Thursday, October 1, 2009

Why Should I Blog?

So why write a blog? Isn't it the "in" thing to do these days? Wouldn't it be a really cool, responsible things for me to do? Document my life? I have always loved writing and pouring my feeling out on paper. Somewhere along the way in my life as a little girl, I got in my head that I couldn't write well. And that was that. No writing allowed. A couple of years ago, we went on a family road trip that lasted 15 months and I blogged about our travels. My main focus with that blog was to stay in touch with our families and keep a more accurate memory of our travels. Well, lo and behold, I opened a creative portal into my soul! I love to write! And wonder of wonders, people liked it. I even had comments that my writing was great and I should write a book. And due to my high need for approval, that made me feel wonderful. So what happened? Why did I stop?

Well, the RV trip ended and we now have stuff. Stuff to clean, stuff to buy, stuff to take care of, stuff to do, stuff to learn, stuff to grow, stuff to feed. Commitments! I keep saying that I want to write and I will set little goals for myself, "I will write every single morning of my life forever" and then never do it. I'm just too busy. I got quite content with our simple little life on the road and I think I am still struggling, over one year later, to integrate back into "normal". Well, normal for us anyway. We have never been "normal". I am still not sure if I am going to do this the way I would like to do this. But for this morning of forever, I am.

Positives to blogging: I get to express myself creatively. I get to document my life and more importantly, my kids lives. I can share with our distant family and friends our goings on. Maybe I will become a national hit and receive a Bloggie. I will get a book contract and then get to retire. Wait....what was I talking about?

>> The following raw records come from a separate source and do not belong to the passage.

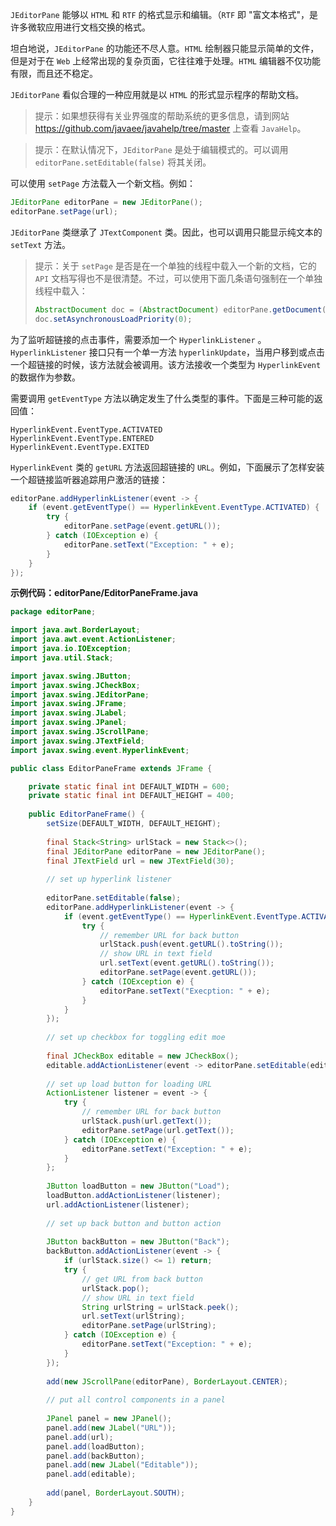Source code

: `JEditorPane` 能够以 `HTML` 和 `RTF` 的格式显示和编辑。（`RTF` 即 "富文本格式"，是许多微软应用进行文档交换的格式。

坦白地说，`JEditorPane` 的功能还不尽人意。`HTML` 绘制器只能显示简单的文件，但是对于在 `Web` 上经常出现的复杂页面，它往往难于处理。`HTML` 编辑器不仅功能有限，而且还不稳定。

`JEditorPane` 看似合理的一种应用就是以 `HTML` 的形式显示程序的帮助文档。

> 提示：如果想获得有关业界强度的帮助系统的更多信息，请到网站 <https://github.com/javaee/javahelp/tree/master> 上查看 `JavaHelp`。

> 提示：在默认情况下，`JEditorPane` 是处于编辑模式的。可以调用 `editorPane.setEditable(false)` 将其关闭。

可以使用 `setPage` 方法载入一个新文档。例如：

```java
JEditorPane editorPane = new JEditorPane();
editorPane.setPage(url);
```

`JEditorPane` 类继承了 `JTextComponent` 类。因此，也可以调用只能显示纯文本的 `setText` 方法。

> 提示：关于 `setPage` 是否是在一个单独的线程中载入一个新的文档，它的 `API` 文档写得也不是很清楚。不过，可以使用下面几条语句强制在一个单独线程中载入：
>
> ```java
> AbstractDocument doc = (AbstractDocument) editorPane.getDocument();
> doc.setAsynchronousLoadPriority(0);
> ```

为了监听超链接的点击事件，需要添加一个 `HyperlinkListener` 。`HyperlinkListener` 接口只有一个单一方法 `hyperlinkUpdate`，当用户移到或点击一个超链接的时候，该方法就会被调用。该方法接收一个类型为 `HyperlinkEvent` 的数据作为参数。

需要调用 `getEventType` 方法以确定发生了什么类型的事件。下面是三种可能的返回值：

```
HyperlinkEvent.EventType.ACTIVATED
HyperlinkEvent.EventType.ENTERED
HyperlinkEvent.EventType.EXITED
```

`HyperlinkEvent` 类的 `getURL` 方法返回超链接的 `URL`。例如，下面展示了怎样安装一个超链接监听器追踪用户激活的链接：

```java
editorPane.addHyperlinkListener(event -> {
    if (event.getEventType() == HyperlinkEvent.EventType.ACTIVATED) {
        try {
            editorPane.setPage(event.getURL());
        } catch (IOException e) {
            editorPane.setText("Exception: " + e);
        }
    }
});
```

**示例代码：editorPane/EditorPaneFrame.java**

```java
package editorPane;

import java.awt.BorderLayout;
import java.awt.event.ActionListener;
import java.io.IOException;
import java.util.Stack;

import javax.swing.JButton;
import javax.swing.JCheckBox;
import javax.swing.JEditorPane;
import javax.swing.JFrame;
import javax.swing.JLabel;
import javax.swing.JPanel;
import javax.swing.JScrollPane;
import javax.swing.JTextField;
import javax.swing.event.HyperlinkEvent;

public class EditorPaneFrame extends JFrame {

	private static final int DEFAULT_WIDTH = 600;
	private static final int DEFAULT_HEIGHT = 400;
	
	public EditorPaneFrame() {
		setSize(DEFAULT_WIDTH, DEFAULT_HEIGHT);
		
		final Stack<String> urlStack = new Stack<>();
		final JEditorPane editorPane = new JEditorPane();
		final JTextField url = new JTextField(30);
		
		// set up hyperlink listener
		
		editorPane.setEditable(false);
		editorPane.addHyperlinkListener(event -> {
			if (event.getEventType() == HyperlinkEvent.EventType.ACTIVATED) {
				try {
					// remember URL for back button
					urlStack.push(event.getURL().toString());
					// show URL in text field
					url.setText(event.getURL().toString());
					editorPane.setPage(event.getURL());
				} catch (IOException e) {
					editorPane.setText("Execption: " + e);
				}
			}
		});
		
		// set up checkbox for toggling edit moe
		
		final JCheckBox editable = new JCheckBox();
		editable.addActionListener(event -> editorPane.setEditable(editable.isSelected()));
		
		// set up load button for loading URL
		ActionListener listener = event -> {
			try {
				// remember URL for back button
				urlStack.push(url.getText());
				editorPane.setPage(url.getText());
			} catch (IOException e) {
				editorPane.setText("Exception: " + e);
			}
		};
		
		JButton loadButton = new JButton("Load");
		loadButton.addActionListener(listener);
		url.addActionListener(listener);
		
		// set up back button and button action
		
		JButton backButton = new JButton("Back");
		backButton.addActionListener(event -> {
			if (urlStack.size() <= 1) return;
			try {
				// get URL from back button
				urlStack.pop();
				// show URL in text field
				String urlString = urlStack.peek();
				url.setText(urlString);
				editorPane.setPage(urlString);
			} catch (IOException e) {
				editorPane.setText("Exception: " + e);
			}
		});
		
		add(new JScrollPane(editorPane), BorderLayout.CENTER);
		
		// put all control components in a panel
		
		JPanel panel = new JPanel();
		panel.add(new JLabel("URL"));
		panel.add(url);
		panel.add(loadButton);
		panel.add(backButton);
		panel.add(new JLabel("Editable"));
		panel.add(editable);
		
		add(panel, BorderLayout.SOUTH);
	}
}
```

Negatives to blogging: I don't have time. I feel guilty about not finishing yet another thing. When I blog, my family and friends feel like they are in contact with me and stop calling and writing. Seriously, a one-way relationship develops. I don't like the feeling of people judging my "bidness". I don't know who the "they" are that I think are following me around judging me, but "they" are there.

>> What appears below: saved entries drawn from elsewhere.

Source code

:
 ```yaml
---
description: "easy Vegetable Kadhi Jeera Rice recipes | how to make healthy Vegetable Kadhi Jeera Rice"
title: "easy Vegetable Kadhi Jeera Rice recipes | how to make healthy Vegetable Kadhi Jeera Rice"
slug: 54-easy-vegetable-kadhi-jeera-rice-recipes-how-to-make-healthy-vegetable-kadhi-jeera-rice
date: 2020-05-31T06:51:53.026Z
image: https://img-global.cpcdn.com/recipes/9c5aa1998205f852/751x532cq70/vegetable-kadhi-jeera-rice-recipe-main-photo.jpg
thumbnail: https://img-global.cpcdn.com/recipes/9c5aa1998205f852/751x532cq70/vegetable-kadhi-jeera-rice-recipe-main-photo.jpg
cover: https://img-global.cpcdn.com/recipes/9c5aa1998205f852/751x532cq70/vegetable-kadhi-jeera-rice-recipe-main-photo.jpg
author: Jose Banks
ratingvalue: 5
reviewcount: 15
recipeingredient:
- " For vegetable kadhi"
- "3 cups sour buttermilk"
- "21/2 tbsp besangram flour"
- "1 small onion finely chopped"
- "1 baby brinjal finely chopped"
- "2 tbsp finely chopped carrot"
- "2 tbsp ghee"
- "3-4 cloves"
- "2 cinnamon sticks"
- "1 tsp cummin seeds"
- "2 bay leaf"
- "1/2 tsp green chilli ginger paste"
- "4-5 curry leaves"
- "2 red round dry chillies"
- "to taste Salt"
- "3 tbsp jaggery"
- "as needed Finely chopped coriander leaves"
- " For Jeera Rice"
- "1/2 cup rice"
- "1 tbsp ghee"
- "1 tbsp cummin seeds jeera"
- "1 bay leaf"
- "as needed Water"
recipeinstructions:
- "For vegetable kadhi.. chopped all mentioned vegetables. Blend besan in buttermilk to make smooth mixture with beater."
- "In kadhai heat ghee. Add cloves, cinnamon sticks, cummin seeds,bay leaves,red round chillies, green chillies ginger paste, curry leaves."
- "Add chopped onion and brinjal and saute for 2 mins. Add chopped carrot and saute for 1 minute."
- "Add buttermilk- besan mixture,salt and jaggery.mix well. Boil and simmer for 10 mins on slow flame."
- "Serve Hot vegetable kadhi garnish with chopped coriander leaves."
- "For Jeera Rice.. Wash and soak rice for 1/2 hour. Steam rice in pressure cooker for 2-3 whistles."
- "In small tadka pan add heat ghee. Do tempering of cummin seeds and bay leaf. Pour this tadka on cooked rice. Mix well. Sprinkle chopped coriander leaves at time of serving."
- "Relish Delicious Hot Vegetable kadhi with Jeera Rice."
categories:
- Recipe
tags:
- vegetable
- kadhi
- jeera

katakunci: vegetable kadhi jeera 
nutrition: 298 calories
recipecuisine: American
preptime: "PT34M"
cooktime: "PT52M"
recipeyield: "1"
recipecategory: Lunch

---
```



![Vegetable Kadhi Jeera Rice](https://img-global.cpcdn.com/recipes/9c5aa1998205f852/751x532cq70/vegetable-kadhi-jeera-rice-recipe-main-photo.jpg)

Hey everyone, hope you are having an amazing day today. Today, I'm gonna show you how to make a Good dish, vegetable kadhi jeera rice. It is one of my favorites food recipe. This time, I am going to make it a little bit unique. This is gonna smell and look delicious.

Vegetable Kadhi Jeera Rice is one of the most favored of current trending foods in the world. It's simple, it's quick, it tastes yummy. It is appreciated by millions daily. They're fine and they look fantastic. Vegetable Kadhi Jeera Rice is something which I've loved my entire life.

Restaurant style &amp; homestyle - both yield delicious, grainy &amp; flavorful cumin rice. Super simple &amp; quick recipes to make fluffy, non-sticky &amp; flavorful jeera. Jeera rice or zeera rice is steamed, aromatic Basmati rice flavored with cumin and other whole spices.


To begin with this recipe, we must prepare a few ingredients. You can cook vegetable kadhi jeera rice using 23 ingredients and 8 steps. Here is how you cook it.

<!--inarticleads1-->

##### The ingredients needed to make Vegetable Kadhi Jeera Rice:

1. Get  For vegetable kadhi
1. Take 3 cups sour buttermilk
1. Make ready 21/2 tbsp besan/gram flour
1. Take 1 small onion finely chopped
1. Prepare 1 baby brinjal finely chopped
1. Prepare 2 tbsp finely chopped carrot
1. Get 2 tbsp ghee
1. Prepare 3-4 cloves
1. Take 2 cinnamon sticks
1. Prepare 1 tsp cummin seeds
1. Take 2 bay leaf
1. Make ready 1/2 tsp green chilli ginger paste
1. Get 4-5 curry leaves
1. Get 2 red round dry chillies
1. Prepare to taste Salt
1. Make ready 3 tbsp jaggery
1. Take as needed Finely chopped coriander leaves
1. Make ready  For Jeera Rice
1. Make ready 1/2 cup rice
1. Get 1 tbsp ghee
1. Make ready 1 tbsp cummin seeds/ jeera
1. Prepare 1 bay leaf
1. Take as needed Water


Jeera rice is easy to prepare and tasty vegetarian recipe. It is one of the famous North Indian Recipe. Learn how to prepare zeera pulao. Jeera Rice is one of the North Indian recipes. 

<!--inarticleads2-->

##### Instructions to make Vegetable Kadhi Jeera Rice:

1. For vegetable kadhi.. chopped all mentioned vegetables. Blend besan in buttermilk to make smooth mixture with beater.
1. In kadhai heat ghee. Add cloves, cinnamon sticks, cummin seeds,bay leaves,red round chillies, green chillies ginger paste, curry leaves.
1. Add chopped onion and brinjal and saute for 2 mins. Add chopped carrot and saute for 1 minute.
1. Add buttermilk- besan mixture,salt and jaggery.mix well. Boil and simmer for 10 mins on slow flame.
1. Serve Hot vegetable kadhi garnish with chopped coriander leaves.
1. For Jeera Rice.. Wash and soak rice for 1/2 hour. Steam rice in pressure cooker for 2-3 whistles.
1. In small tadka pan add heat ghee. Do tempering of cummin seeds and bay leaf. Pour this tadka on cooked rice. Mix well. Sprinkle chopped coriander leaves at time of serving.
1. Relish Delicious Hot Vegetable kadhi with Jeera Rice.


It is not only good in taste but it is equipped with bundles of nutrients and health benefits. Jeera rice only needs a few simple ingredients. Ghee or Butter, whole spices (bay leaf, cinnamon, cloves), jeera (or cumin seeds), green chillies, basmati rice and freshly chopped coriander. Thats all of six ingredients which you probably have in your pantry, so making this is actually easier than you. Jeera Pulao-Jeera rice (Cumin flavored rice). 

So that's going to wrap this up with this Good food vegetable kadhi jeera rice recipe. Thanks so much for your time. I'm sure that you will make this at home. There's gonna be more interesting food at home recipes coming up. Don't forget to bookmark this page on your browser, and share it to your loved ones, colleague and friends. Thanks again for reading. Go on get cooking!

So, here I go. Thanks to Rebecca and Jill for convincing me I should blog again. It feels really nice.

Saturday, January 10, 2009

So Why DOES Timothy Have Dread Locks?

I have been asked this question many times and we have gotten "the look" countless more and the simple answer is: because it is his hair! But the truth underneath that answer is a bit more complicated. Timothy has had an aversion to getting his hair cut all the way back to the first time. I have been covered in cut hair more times than I care to remember because he had to sit on my lap for the hair cuts. He has eaten his body weight in hair-covered lollipops in failed attempts to appease him. He has shed lots of tears. I have shed lots of tears. Why go through all of that you ask? Because, "the boy needs a haircut". Because he has crazy hair that looks better cut. Because I wanted to be a good mother and at that point in time for me that meant to have good looking kids. We have also shed many a tear over hair brushing. Timothy has course, boofy, tangle-prone hair so brushing has always been rocky. As his hair got longer, as the hair cuts got fewer and farther between, the more tangles came.
After a horrible, horrible hair cutting attempt over a year ago, I finally came fully to my senses.
I have been slowly getting there, but this was the proverbial straw. No more hair cuts. I didn't care how long his hair got. I vowed to not cut it again until he asked. Letting go of brushing took me a while longer. For the record, Timothy has not once ever wanted his hair brushed.
Ever. I have tried everything. Conditioner, detangler, bribes, silly songs and even harsh
words. All in an attempt to tame his hair. What I hadn't tried is letting go. Letting go of my own need to control what is his. One day, I finally had total clarity. It's just HAIR! I have been slowly breaking my child's spirit, year after year, so I could feel good about the way he looked. What was I teaching him? That his desires around his own body didn't matter? That only what I wanted him to be was important? I even told him once that he should brush his hair because other people might think badly of him. You know what he told me? "Mom, you said that we shouldn't care about what other people think". There you have it. Words of wisdom coming from my then 6 year old. He's right you know. Now none of us care what his hair looks like, what we care about is that Timothy is happy and secure in himself (in spite of us!).